Two overall scenarios were elaborated, “super-intensive” and “low intensive”, combining innovative technologies implementation in different processes. The Super-intensive scenario consists of the uptake of solar powered pumps, sub-surface drip irrigation and smart irrigation technologies. Solar pumps are fully implemented in three irrigation zones while subsurface drip irrigation and smart technologies are implemented for orchards in two irrigation zones and for olives in one irrigation zone. For the low-intensive scenario, drip irrigation, solar pumps and smart technologies are implemented only for one irrigation zone.
The combination of different eco-efficient technologies improved the environmental performance of the system more than the individual technology uptake. Net CO2 savings by super-intensive implementation of these technologies were estimated as 17,253 tonCO2eq or 19.4%. Related impact indicators for fossil fuel depletion, mineral depletion and terrestrial eco-toxicity were decreased by 5386 MJ, 3.76 ton Feeq and 4.54 ton1.4-Dbeq respectively. Overall, super-intensive combination of new technologies tends to improve environmental performance in comparison with baseline condition, up to 31% in the case of mineral depletion. Furthermore in both scenarios the TVA of the system increased, resulting in an increased eco-efficiency.

3.1.2 Monte Novo Irrigation Scheme
The Monte Novo irrigation perimeter provides water for irrigation to an area of more than 7,800 ha.

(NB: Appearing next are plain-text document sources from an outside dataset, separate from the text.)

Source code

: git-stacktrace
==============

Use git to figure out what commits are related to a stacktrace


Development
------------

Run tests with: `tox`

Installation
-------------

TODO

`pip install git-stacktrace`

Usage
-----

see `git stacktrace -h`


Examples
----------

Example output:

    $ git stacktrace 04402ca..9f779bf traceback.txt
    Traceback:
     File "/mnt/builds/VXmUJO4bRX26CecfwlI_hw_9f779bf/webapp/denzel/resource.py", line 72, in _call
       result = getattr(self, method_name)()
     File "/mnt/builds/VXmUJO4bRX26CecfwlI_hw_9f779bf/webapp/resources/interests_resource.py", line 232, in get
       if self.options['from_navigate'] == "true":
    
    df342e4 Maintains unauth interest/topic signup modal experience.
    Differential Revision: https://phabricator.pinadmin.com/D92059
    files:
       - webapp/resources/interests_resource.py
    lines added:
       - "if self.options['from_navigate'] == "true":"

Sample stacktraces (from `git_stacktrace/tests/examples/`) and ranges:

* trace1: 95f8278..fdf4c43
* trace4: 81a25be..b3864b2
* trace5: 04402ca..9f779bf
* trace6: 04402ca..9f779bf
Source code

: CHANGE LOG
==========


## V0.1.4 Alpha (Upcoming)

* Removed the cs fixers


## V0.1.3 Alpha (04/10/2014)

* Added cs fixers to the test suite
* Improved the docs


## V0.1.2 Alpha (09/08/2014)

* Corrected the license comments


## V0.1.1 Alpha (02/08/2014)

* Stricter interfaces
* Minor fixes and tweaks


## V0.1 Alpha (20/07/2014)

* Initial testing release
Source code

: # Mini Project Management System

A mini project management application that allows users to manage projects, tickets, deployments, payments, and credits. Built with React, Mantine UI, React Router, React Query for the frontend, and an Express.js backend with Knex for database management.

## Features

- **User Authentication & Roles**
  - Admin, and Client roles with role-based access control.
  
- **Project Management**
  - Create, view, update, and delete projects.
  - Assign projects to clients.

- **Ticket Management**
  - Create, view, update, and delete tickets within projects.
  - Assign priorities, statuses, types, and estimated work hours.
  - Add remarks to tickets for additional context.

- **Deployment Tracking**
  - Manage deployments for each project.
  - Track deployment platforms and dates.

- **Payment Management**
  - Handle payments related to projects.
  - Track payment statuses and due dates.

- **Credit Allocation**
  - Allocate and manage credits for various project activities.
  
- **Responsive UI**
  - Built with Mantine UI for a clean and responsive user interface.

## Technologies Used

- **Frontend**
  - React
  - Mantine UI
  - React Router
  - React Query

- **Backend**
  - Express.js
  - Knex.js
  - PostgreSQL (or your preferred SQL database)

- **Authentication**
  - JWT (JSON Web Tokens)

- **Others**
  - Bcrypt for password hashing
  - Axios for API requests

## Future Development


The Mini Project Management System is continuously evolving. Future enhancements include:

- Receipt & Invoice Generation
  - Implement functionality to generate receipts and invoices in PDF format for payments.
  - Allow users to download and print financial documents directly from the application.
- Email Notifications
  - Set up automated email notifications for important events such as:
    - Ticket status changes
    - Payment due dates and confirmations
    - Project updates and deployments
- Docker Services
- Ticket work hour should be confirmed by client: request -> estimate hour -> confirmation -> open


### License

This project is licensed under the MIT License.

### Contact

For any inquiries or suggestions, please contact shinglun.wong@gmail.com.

This perimeter is integrated in the Alqueva Multipurpose Project, an important source of irrigation water. The Alqueva reservoir provides a large amount of water, changing the paradigm from rainfed agricultural practices to irrigation
It is a recent irrigation perimeter, which began operating in 2009, with subsidized water prices until 2017. Currently, the agricultural activities have very low competitiveness, with reduced productivity, and farmers are greatly supported by public policies, including subsidies.
The main environmental hotspots identified for the Monte Novo Irrigation Scheme were:
• Freshwater Resource Depletion, due to high amount of water abstracted for irrigation;
• Eutrophication, due to the use of fertilizers (Nitrogen and Phosphorus);
• Fossil Fuels Depletion, due to the energy production.
Towards the improvement of the overall eco-efficiency, five alternative options were selected:
• Improvement of water saving using Regulated Deficit Irrigation (RDI) for olives, maize and pastures.
• Decrease of fertilizer use through the introduction of sludge from waste water treatment plants of the area.
• Decrease of fertilizer use through the introduction of organic compounds appropriate for biological agriculture.
• Improvement of the irrigation efficiency through the adoption of subsurface drip irrigation instead of drip irrigation for maize and olives.
• Reduction in water costs by re-scheduling irrigation to periods during which the energy price is lower.
Two overall scenarios were formulated. The “super-intensive” scenario included the application of organic fertilizers, sludge from waste water treatment plants and regulated deficit irrigation. The organic fertilizers were only applied to maize, as, according to the individual assessment of technologies, it is the crop with a higher increase in eco efficiency. The regulated deficit irrigation technology was considered for maize, olives and pastures for both low pressure and high pressure areas. The use of sludge was only considered for pastures (high pressure) due to restrictions with the availability of sludge.
The second, “low-intensive” scenario, included organic fertilizers, sludge and regulated deficit irrigation technologies only for high pressure areas, i.e. organic fertilizers applied to maize, sludge applied to pastures and regulated deficit irrigation applied to maize, olives and pastures.
The combination of different technologies resulted in a noticeable improvement for all the environmental indicators. The implementation of the “super intensive” scenario decreased fossil fuels depletion by 21% and eutrophication by 62%. For the “low-intensive” scenario these two indicators were reduced by 11% and 33%, respectively. Concerning the economic performance, the implementation of organic fertilizers and sludge decreased the fertilization expenses. The regulated deficit irrigation technology decreases the costs associated with consumption and transport of water. The TVA, when compared with the baseline scenario is increased by 70% for the “super-intensive” scenario and by 36% for the “low-intensive” scenario. Thus, the eco-efficiency increased for all the selected impact indicators in both scenarios, due to the reduction of environmental impacts and increase of TVA.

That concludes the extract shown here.